Based on the quantile in which this probability is, as well as the (adjustable) loan acceptance rate of the bank, the app ultimately outputs the bank’s decision on whether to lend to this new customer. If the customer’s default probability falls in a higher percentile than the acceptance rate, they are not qualified for loan. On the other hand, if the default probability lies in the acceptable range, the customer is qualified for loan.
library(shiny)
library(reshape2)
library(scales)
# Define UI
ui <- fluidPage(
# Application title
titlePanel(h3("Equity Risk Calculator", align = "center")),
h6(tags$a(href = "https://github.com/lchipham", "Source code: Linh-Chi Pham"), align = "center"),
# Sidebar with a slider input
sidebarLayout(
sidebarPanel(
h4("CUSTOMER INFO"),
sliderInput("debtinc",
"Debt-Income Ratio",
min = round(0.5244992,2),
max = round(203.3121487,2),
value = 16),
sliderInput("delinq",
"Delinquent Credit Lines",
min = 0,
max = 15,
value = 1),
sliderInput("derog",
"Major Derogatory Reports",
min = 0,
max = 10,
value = 1),
sliderInput("clage",
"Oldest Credit Line (month)",
min = 0,
max = round(1168.234,2),
value = 179.77),
sliderInput("loan",
"Loan Request Amount",
min = 1100,
max = 89900,
value = 18608),
sliderInput("ninq",
"Recent Credit Inquiries",
min = 0,
max = 17,
value = 2),
sliderInput("clno",
"Total Credit Lines",
min = 0,
max = 71,
value = 21)
),
# Show text output + result
mainPanel(
numericInput("acc_rate", "Loan Acceptance Rate (%):",
min = 0,
max = 100,
value = 80, width = "200px"),
uiOutput("text"),
br(),
plotOutput("percentileZ"),
uiOutput("decision")
)
)
)
# Define server logic
server <- function(input, output) {
default_prob <- function(X1 = 16, X2 = 1, X3 = 1, X4 = 179.77, X5 = 18608, X6 = 2, X7 = 21, pct = TRUE, plotDT = TRUE) {
lm_mod <- -2.37457089 + 0.05227723*X1 + 0.75513589*X2 + 0.63659597*X3 - 0.00509945*X4 - 0.00001965*X5 + 0.167474596*X6 - 0.01794787*X7
prob <- exp(lm_mod) / 1 + exp(lm_mod)
Def_Prob <<- prob
if (pct == TRUE) {
zscore <- (Def_Prob - 0.2079319) / 0.2003866
Zscore <<- zscore
pct_score <- pnorm(Def_Prob, mean = 0.2079319, sd = 0.2003866)
PCT_cus <<- pct_score
}
if (plotDT == TRUE) {
dt <- data.frame(scores = readRDS("testProb.RData"))
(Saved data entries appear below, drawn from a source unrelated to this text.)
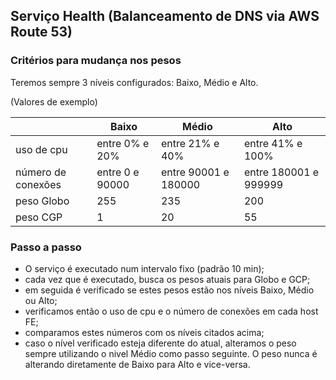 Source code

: ## Serviço Health (Balanceamento de DNS via AWS Route 53)

### Critérios para mudança nos pesos

Teremos sempre 3 níveis configurados: Baixo, Médio e Alto.

(Valores de exemplo)

|                    | Baixo           | Médio                | Alto                  |
| ------------------ | --------------- | -------------------- | --------------------- |
| uso de cpu         | entre 0% e 20%  | entre 21% e 40%      | entre 41% e 100%      |
| número de conexões | entre 0 e 90000 | entre 90001 e 180000 | entre 180001 e 999999 |
| peso Globo         | 255             | 235                  | 200                   |
| peso CGP           | 1               | 20                   | 55                    |

### Passo a passo

-   O serviço é executado num intervalo fixo (padrão 10 min);
-   cada vez que é executado, busca os pesos atuais para Globo e GCP;
-   em seguida é verificado se estes pesos estão nos níveis Baixo, Médio ou Alto;
-   verificamos então o uso de cpu e o número de conexões em cada host FE;
-   comparamos estes números com os níveis citados acima;
-   caso o nível verificado esteja diferente do atual, alteramos o peso sempre utilizando o nivel Médio como passo seguinte. O peso nunca é alterando diretamente de Baixo para Alto e vice-versa.
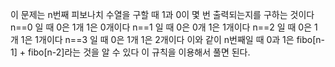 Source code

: 이 문제는 n번째 피보나치 수열을 구할 때 1과 0이 몇 번 출력되는지를 구하는 것이다
n==0 일 때 0은 1개 1은 0개이다
n==1 일 때 0은 0개 1은 1개이다
n==2 일 때 0은 1개 1은 1개이다
n==3 일 때 0은 1개 1은 2개이다
이와 같이 n번째일 때 0과 1은 fibo[n-1] + fibo[n-2]라는 것을 알 수 있다
이 규칙을 이용해서 풀면 된다. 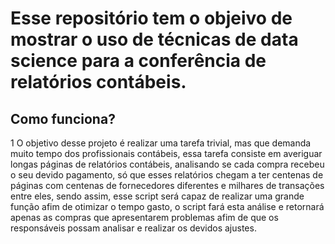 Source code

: # Esse repositório tem o objeivo de mostrar o uso de técnicas de data science para a conferência de relatórios contábeis.

## Como funciona?
1 O objetivo desse projeto é realizar uma tarefa trivial, mas que demanda muito tempo dos profissionais contábeis, essa tarefa consiste em averiguar longas páginas de relatórios contábeis, analisando se cada compra recebeu o seu devido pagamento, só que esses relatórios chegam a ter centenas de páginas com centenas de fornecedores diferentes e milhares de transações entre eles, sendo assim, esse script será capaz de realizar uma grande função afim de otimizar o tempo gasto, o script fará esta análise e retornará apenas as compras que apresentarem problemas afim de que os responsáveis possam analisar e realizar os devidos ajustes.
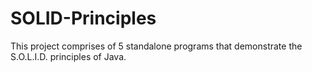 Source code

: # SOLID-Principles
This project comprises of 5 standalone programs that demonstrate the S.O.L.I.D. principles of Java.
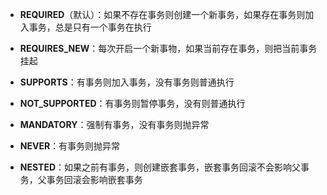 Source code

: 
- **REQUIRED**（默认）：如果不存在事务则创建一个新事务，如果存在事务则加入事务，总是只有一个事务在执行

- **REQUIRES_NEW**：每次开启一个新事物，如果当前存在事务，则把当前事务挂起

- **SUPPORTS**：有事务则加入事务，没有事务则普通执行

- **NOT_SUPPORTED**：有事务则暂停事务，没有则普通执行

- **MANDATORY**：强制有事务，没有事务则抛异常

- **NEVER**：有事务则抛异常

- **NESTED**：如果之前有事务，则创建嵌套事务，嵌套事务回滚不会影响父事务，父事务回滚会影响嵌套事务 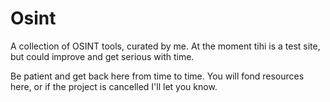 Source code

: # Osint
A collection of OSINT tools, curated by me. At the moment tihi is a test site, but could improve and get serious with time.

Be patient and get back here from time to time. You will fond resources here, or if the project is cancelled I'll let you know.
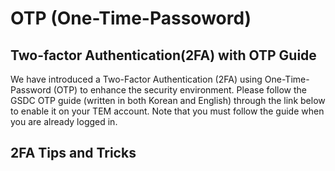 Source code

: # OTP (One-Time-Passoword)

## Two-factor Authentication(2FA) with OTP Guide
We have introduced a Two-Factor Authentication (2FA) using One-Time-Password (OTP) to enhance the security environment. Please follow the GSDC OTP guide (written in both Korean and English) through the link below to enable it on your TEM account. Note that you must follow the guide when you are already logged in.


## 2FA Tips and Tricks
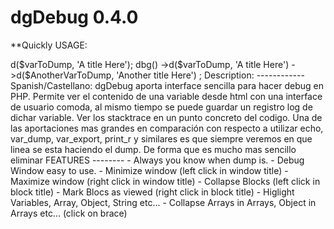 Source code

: dgDebug 0.4.0
=============

**Quickly USAGE:

<?php
	require('../_dgDebug/debug.php');

	dbg()->d($varToDump, 'A title Here');

	dbg()
		->d($varToDump, 'A title Here')
		->d($AnotherVarToDump, 'Another title Here')
	;

Description:
------------

	Spanish/Castellano:

		dgDebug aporta interface sencilla para hacer debug en PHP. Permite ver 
	el contenido de una variable desde html con una interface de usuario comoda,
	al mismo tiempo se puede guardar un registro log de dichar variable. Ver
	los stacktrace en un punto concreto del codigo.
		
		Una de las aportaciones mas grandes en comparación con respecto a 
	utilizar echo, var_dump, var_export, print_r y similares es que siempre 
	veremos en que linea se esta haciendo el dump. De forma que es mucho mas 
	sencillo eliminar

FEATURES
--------

- Always you know when dump is.
- Debug Window easy to use.
- Minimize window (left click in window title)
- Maximize window (right click in window title)
- Collapse Blocks (left click in block title)
- Mark Blocs as viewed (right click in block title)
- Higlight Variables, Array, Object, String etc...
- Collapse Arrays in Arrays, Object in Arrays etc... (click on brace)
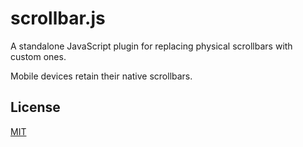 scrollbar.js
============

A standalone JavaScript plugin for replacing physical scrollbars with custom ones.

Mobile devices retain their native scrollbars.

License
-------

[MIT](http://opensource.org/licenses/mit-license.php)
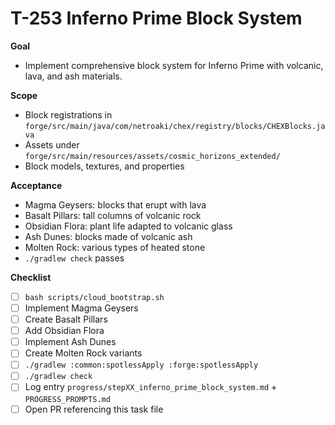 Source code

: # T-253 Inferno Prime Block System

**Goal**

- Implement comprehensive block system for Inferno Prime with volcanic, lava, and ash materials.

**Scope**

- Block registrations in `forge/src/main/java/com/netroaki/chex/registry/blocks/CHEXBlocks.java`
- Assets under `forge/src/main/resources/assets/cosmic_horizons_extended/`
- Block models, textures, and properties

**Acceptance**

- Magma Geysers: blocks that erupt with lava
- Basalt Pillars: tall columns of volcanic rock
- Obsidian Flora: plant life adapted to volcanic glass
- Ash Dunes: blocks made of volcanic ash
- Molten Rock: various types of heated stone
- `./gradlew check` passes

**Checklist**

- [ ] `bash scripts/cloud_bootstrap.sh`
- [ ] Implement Magma Geysers
- [ ] Create Basalt Pillars
- [ ] Add Obsidian Flora
- [ ] Implement Ash Dunes
- [ ] Create Molten Rock variants
- [ ] `./gradlew :common:spotlessApply :forge:spotlessApply`
- [ ] `./gradlew check`
- [ ] Log entry `progress/stepXX_inferno_prime_block_system.md` + `PROGRESS_PROMPTS.md`
- [ ] Open PR referencing this task file

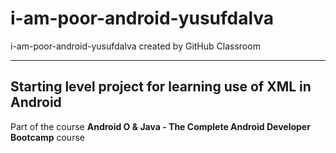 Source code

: # i-am-poor-android-yusufdalva
i-am-poor-android-yusufdalva created by GitHub Classroom

---
Starting level project for learning use of XML in Android
---
Part of the course **Android O & Java - The Complete Android Developer Bootcamp** course
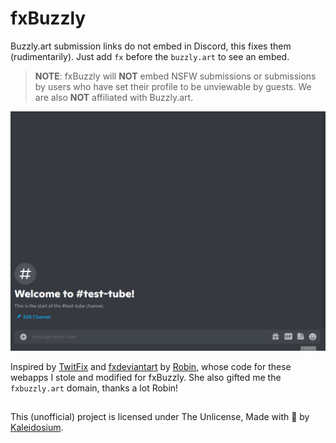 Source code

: # fxBuzzly

Buzzly.art submission links do not embed in Discord, this fixes them (rudimentarily). Just add `fx` before the `buzzly.art` to see an embed.

> **NOTE**: fxBuzzly will **NOT** embed NSFW submissions or submissions by users who have set their profile to be unviewable by guests. We are also **NOT** affiliated with Buzzly.art.

![example](example.gif)

Inspired by [TwitFix](https://github.com/robinuniverse/TwitFix) and [fxdeviantart](https://github.com/robinuniverse/fxdeviantart) by [Robin](https://github.com/robinuniverse), whose code for these webapps I stole and modified for fxBuzzly. She also gifted me the `fxbuzzly.art` domain, thanks a lot Robin!

##

This (unofficial) project is licensed under The Unlicense, Made with 🧪 by [Kaleidosium](https://github.com/Kaleidosium).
dens <- density(dt$scores)
df <- data.frame(x=dens$x, y=dens$y)
quantiles <- quantile(dt$scores, prob=(input$acc_rate/100))
df$quantile <- factor(findInterval(df$x, quantiles), labels = c("Accept", "Refuse"))
ggplot(df, aes(x, y)) +
geom_line() +
geom_ribbon(aes(ymin=0, ymax=y, fill=quantile)) +
scale_x_continuous(breaks=quantiles) +
geom_vline(xintercept = quantiles, color = "black", linetype = "dashed", size=0.69) +
geom_text(aes(x = quantiles - 0.026, label = "cutoff line", y=2.5), colour="black", angle=90, family = "serif") +
geom_vline(xintercept = Def_Prob, col = "brown", linetype = "dashed", size=0.69) +
geom_text(aes(x=Def_Prob - 0.026, label="customer percentile", y=2.5), colour="brown", angle=90, family = "serif") +
labs(title = "Distribution of Default Probability", fill = "Decision", x = "Percentile", y = "") +
theme_bw() +
theme(plot.title = element_text(face = "bold", hjust = 0.5, size = 14), text = element_text(family = "serif"),
panel.grid = element_blank()) +
scale_fill_brewer(palette = "OrRd")
}
}
output$text <- renderUI({
default_prob(X1 = input$debtinc, X2 = input$delinq, X3 = input$derog, X4 = input$clage, X5 = input$loan, X6 = input$ninq, X7 = input$clno, pct = TRUE, plotDT = FALSE)
HTML(paste0(
"<b>", "Default Probability: ", format(round(Def_Prob, digits = 2)), "</b>",
"<br>",
"This customer's default probability is in the ", format(round(PCT_cus*100, digits = 2)), "th percentile.",
"<br>"
))
})
output$percentileZ <- renderPlot({
default_prob(X1 = input$debtinc, X2 = input$delinq, X3 = input$derog, X4 = input$clage, X5 = input$loan, X6 = input$ninq, X7 = input$clno, pct = TRUE, plotDT = TRUE)
})
output$decision <- renderUI({
default_prob(X1 = input$debtinc, X2 = input$delinq, X3 = input$derog, X4 = input$clage, X5 = input$loan, X6 = input$ninq, X7 = input$clno, pct = TRUE, plotDT = FALSE)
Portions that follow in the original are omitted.